So, diamond is the hardest material on Earth, right? Not really, although the element carbon still forms the building blocks of one of the contenders for the crown.
Lonsdaleite (named after Kathleen Lonsdale) is also a form of carbon crystal but one that is assembled in a hexagonal lattice rather than the cubic arrangement of diamond. It has been produced in the lab by compressing and heating graphite, either in a static press or using explosives, and also by chemical vapor deposition. In nature, its formation is altogether more spectacular, occurring when meteorites containing graphite (also a type of carbon) strike the Earth. It was first identified in 1967 from the Canyon Diablo meteorite, where it occurs as microscopic crystals associated with diamond.
The translucent, brownish-yellow-coloured crystal is theoretically harder than cubic diamond, according to computational simulations. However, natural specimens have exhibited somewhat lower hardness through a large range of values (from 7 to 8 on Mohs hardness scale). Mineralogists speculate that this is because the test samples were riddled with lattice defects and impurities.
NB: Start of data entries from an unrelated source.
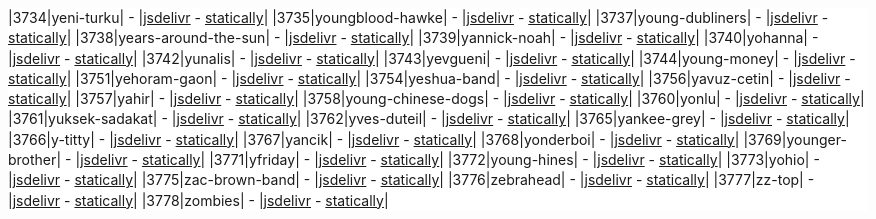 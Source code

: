 |3734|yeni-turku| - |[jsdelivr](https://cdn.jsdelivr.net/gh/dbchord/a4-1-3/1-5000/3501-4000/yeni-turku.png) - [statically](https://cdn.statically.io/gh/dbchord/a4-1-3/i/1-5000/3501-4000/yeni-turku.png)|
|3735|youngblood-hawke| - |[jsdelivr](https://cdn.jsdelivr.net/gh/dbchord/a4-1-3/1-5000/3501-4000/youngblood-hawke.png) - [statically](https://cdn.statically.io/gh/dbchord/a4-1-3/i/1-5000/3501-4000/youngblood-hawke.png)|
|3737|young-dubliners| - |[jsdelivr](https://cdn.jsdelivr.net/gh/dbchord/a4-1-3/1-5000/3501-4000/young-dubliners.png) - [statically](https://cdn.statically.io/gh/dbchord/a4-1-3/i/1-5000/3501-4000/young-dubliners.png)|
|3738|years-around-the-sun| - |[jsdelivr](https://cdn.jsdelivr.net/gh/dbchord/a4-1-3/1-5000/3501-4000/years-around-the-sun.png) - [statically](https://cdn.statically.io/gh/dbchord/a4-1-3/i/1-5000/3501-4000/years-around-the-sun.png)|
|3739|yannick-noah| - |[jsdelivr](https://cdn.jsdelivr.net/gh/dbchord/a4-1-3/1-5000/3501-4000/yannick-noah.png) - [statically](https://cdn.statically.io/gh/dbchord/a4-1-3/i/1-5000/3501-4000/yannick-noah.png)|
|3740|yohanna| - |[jsdelivr](https://cdn.jsdelivr.net/gh/dbchord/a4-1-3/1-5000/3501-4000/yohanna.png) - [statically](https://cdn.statically.io/gh/dbchord/a4-1-3/i/1-5000/3501-4000/yohanna.png)|
|3742|yunalis| - |[jsdelivr](https://cdn.jsdelivr.net/gh/dbchord/a4-1-3/1-5000/3501-4000/yunalis.png) - [statically](https://cdn.statically.io/gh/dbchord/a4-1-3/i/1-5000/3501-4000/yunalis.png)|
|3743|yevgueni| - |[jsdelivr](https://cdn.jsdelivr.net/gh/dbchord/a4-1-3/1-5000/3501-4000/yevgueni.png) - [statically](https://cdn.statically.io/gh/dbchord/a4-1-3/i/1-5000/3501-4000/yevgueni.png)|
|3744|young-money| - |[jsdelivr](https://cdn.jsdelivr.net/gh/dbchord/a4-1-3/1-5000/3501-4000/young-money.png) - [statically](https://cdn.statically.io/gh/dbchord/a4-1-3/i/1-5000/3501-4000/young-money.png)|
|3751|yehoram-gaon| - |[jsdelivr](https://cdn.jsdelivr.net/gh/dbchord/a4-1-3/1-5000/3501-4000/yehoram-gaon.png) - [statically](https://cdn.statically.io/gh/dbchord/a4-1-3/i/1-5000/3501-4000/yehoram-gaon.png)|
|3754|yeshua-band| - |[jsdelivr](https://cdn.jsdelivr.net/gh/dbchord/a4-1-3/1-5000/3501-4000/yeshua-band.png) - [statically](https://cdn.statically.io/gh/dbchord/a4-1-3/i/1-5000/3501-4000/yeshua-band.png)|
|3756|yavuz-cetin| - |[jsdelivr](https://cdn.jsdelivr.net/gh/dbchord/a4-1-3/1-5000/3501-4000/yavuz-cetin.png) - [statically](https://cdn.statically.io/gh/dbchord/a4-1-3/i/1-5000/3501-4000/yavuz-cetin.png)|
|3757|yahir| - |[jsdelivr](https://cdn.jsdelivr.net/gh/dbchord/a4-1-3/1-5000/3501-4000/yahir.png) - [statically](https://cdn.statically.io/gh/dbchord/a4-1-3/i/1-5000/3501-4000/yahir.png)|
|3758|young-chinese-dogs| - |[jsdelivr](https://cdn.jsdelivr.net/gh/dbchord/a4-1-3/1-5000/3501-4000/young-chinese-dogs.png) - [statically](https://cdn.statically.io/gh/dbchord/a4-1-3/i/1-5000/3501-4000/young-chinese-dogs.png)|
|3760|yonlu| - |[jsdelivr](https://cdn.jsdelivr.net/gh/dbchord/a4-1-3/1-5000/3501-4000/yonlu.png) - [statically](https://cdn.statically.io/gh/dbchord/a4-1-3/i/1-5000/3501-4000/yonlu.png)|
|3761|yuksek-sadakat| - |[jsdelivr](https://cdn.jsdelivr.net/gh/dbchord/a4-1-3/1-5000/3501-4000/yuksek-sadakat.png) - [statically](https://cdn.statically.io/gh/dbchord/a4-1-3/i/1-5000/3501-4000/yuksek-sadakat.png)|
|3762|yves-duteil| - |[jsdelivr](https://cdn.jsdelivr.net/gh/dbchord/a4-1-3/1-5000/3501-4000/yves-duteil.png) - [statically](https://cdn.statically.io/gh/dbchord/a4-1-3/i/1-5000/3501-4000/yves-duteil.png)|
|3765|yankee-grey| - |[jsdelivr](https://cdn.jsdelivr.net/gh/dbchord/a4-1-3/1-5000/3501-4000/yankee-grey.png) - [statically](https://cdn.statically.io/gh/dbchord/a4-1-3/i/1-5000/3501-4000/yankee-grey.png)|
|3766|y-titty| - |[jsdelivr](https://cdn.jsdelivr.net/gh/dbchord/a4-1-3/1-5000/3501-4000/y-titty.png) - [statically](https://cdn.statically.io/gh/dbchord/a4-1-3/i/1-5000/3501-4000/y-titty.png)|
|3767|yancik| - |[jsdelivr](https://cdn.jsdelivr.net/gh/dbchord/a4-1-3/1-5000/3501-4000/yancik.png) - [statically](https://cdn.statically.io/gh/dbchord/a4-1-3/i/1-5000/3501-4000/yancik.png)|
|3768|yonderboi| - |[jsdelivr](https://cdn.jsdelivr.net/gh/dbchord/a4-1-3/1-5000/3501-4000/yonderboi.png) - [statically](https://cdn.statically.io/gh/dbchord/a4-1-3/i/1-5000/3501-4000/yonderboi.png)|
|3769|younger-brother| - |[jsdelivr](https://cdn.jsdelivr.net/gh/dbchord/a4-1-3/1-5000/3501-4000/younger-brother.png) - [statically](https://cdn.statically.io/gh/dbchord/a4-1-3/i/1-5000/3501-4000/younger-brother.png)|
|3771|yfriday| - |[jsdelivr](https://cdn.jsdelivr.net/gh/dbchord/a4-1-3/1-5000/3501-4000/yfriday.png) - [statically](https://cdn.statically.io/gh/dbchord/a4-1-3/i/1-5000/3501-4000/yfriday.png)|
|3772|young-hines| - |[jsdelivr](https://cdn.jsdelivr.net/gh/dbchord/a4-1-3/1-5000/3501-4000/young-hines.png) - [statically](https://cdn.statically.io/gh/dbchord/a4-1-3/i/1-5000/3501-4000/young-hines.png)|
|3773|yohio| - |[jsdelivr](https://cdn.jsdelivr.net/gh/dbchord/a4-1-3/1-5000/3501-4000/yohio.png) - [statically](https://cdn.statically.io/gh/dbchord/a4-1-3/i/1-5000/3501-4000/yohio.png)|
|3775|zac-brown-band| - |[jsdelivr](https://cdn.jsdelivr.net/gh/dbchord/a4-1-3/1-5000/3501-4000/zac-brown-band.png) - [statically](https://cdn.statically.io/gh/dbchord/a4-1-3/i/1-5000/3501-4000/zac-brown-band.png)|
|3776|zebrahead| - |[jsdelivr](https://cdn.jsdelivr.net/gh/dbchord/a4-1-3/1-5000/3501-4000/zebrahead.png) - [statically](https://cdn.statically.io/gh/dbchord/a4-1-3/i/1-5000/3501-4000/zebrahead.png)|
|3777|zz-top| - |[jsdelivr](https://cdn.jsdelivr.net/gh/dbchord/a4-1-3/1-5000/3501-4000/zz-top.png) - [statically](https://cdn.statically.io/gh/dbchord/a4-1-3/i/1-5000/3501-4000/zz-top.png)|
|3778|zombies| - |[jsdelivr](https://cdn.jsdelivr.net/gh/dbchord/a4-1-3/1-5000/3501-4000/zombies.png) - [statically](https://cdn.statically.io/gh/dbchord/a4-1-3/i/1-5000/3501-4000/zombies.png)|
Nevertheless, the material is a good demonstration that the arrangement of atoms within a material composed of the same element can lead to widely varying properties – check out graphite and diamond. The importance of structure is also important in a relatively new material called ACNR (aggregated carbon nanorods).
This lab-created, carbon-based material is harder than diamond and was created by packing together tiny carbon “nanorods”. It derives its strength from the interlocking arrangement of the nanorods, rather than a diamond’s strong molecular bonds between the atoms.
ACNR was produced by compressing and heating super-strong carbon molecules called buckyballs or carbon-60 – these molecules consist of 60 atoms that interlock in hexagonal or pentagonal shapes and resemble tiny soccer balls. Extreme pressure and temperature are needed: the scientists compressed the buckyballs to 200 times normal atmospheric pressure and heated them to 2,226°C. They found that ACNR was 0.3% denser than ordinary diamond and more resistant to pressure than any other known material.
Another contender for the world’s hardest substance is a mineral called Wurtzite Boron Nitride, a relatively new “superabrasive” manufactured by detonation. Its polycrystalline structure means more chemical bonds work together at the same time compared with a cubic structure. This rare mineral has a number of industrial applications for manufacturing cutting and grinding tools and also polishing steel.
Diamond fact file
The word “diamond” derives from the ancient Greek αδάμας – adámas, meaning “unbreakable”?
Most natural diamonds are formed at high temperature and pressure at depths of 140 to 190 kilometers in the Earth’s mantle.
Sometimes so-called space diamonds are formed during the course of a meteorite impact; in contrast, carbonado diamonds found in South America and Africa may actually have been carried to Earth and deposited there by an asteroid impact.
Evidence indicates that white dwarf stars have a core of crystallized carbon and oxygen nuclei.
Diamonds are thought to have first been recognised and mined in India, where they have been known for at least 3,000 years but probably some 6,000 years.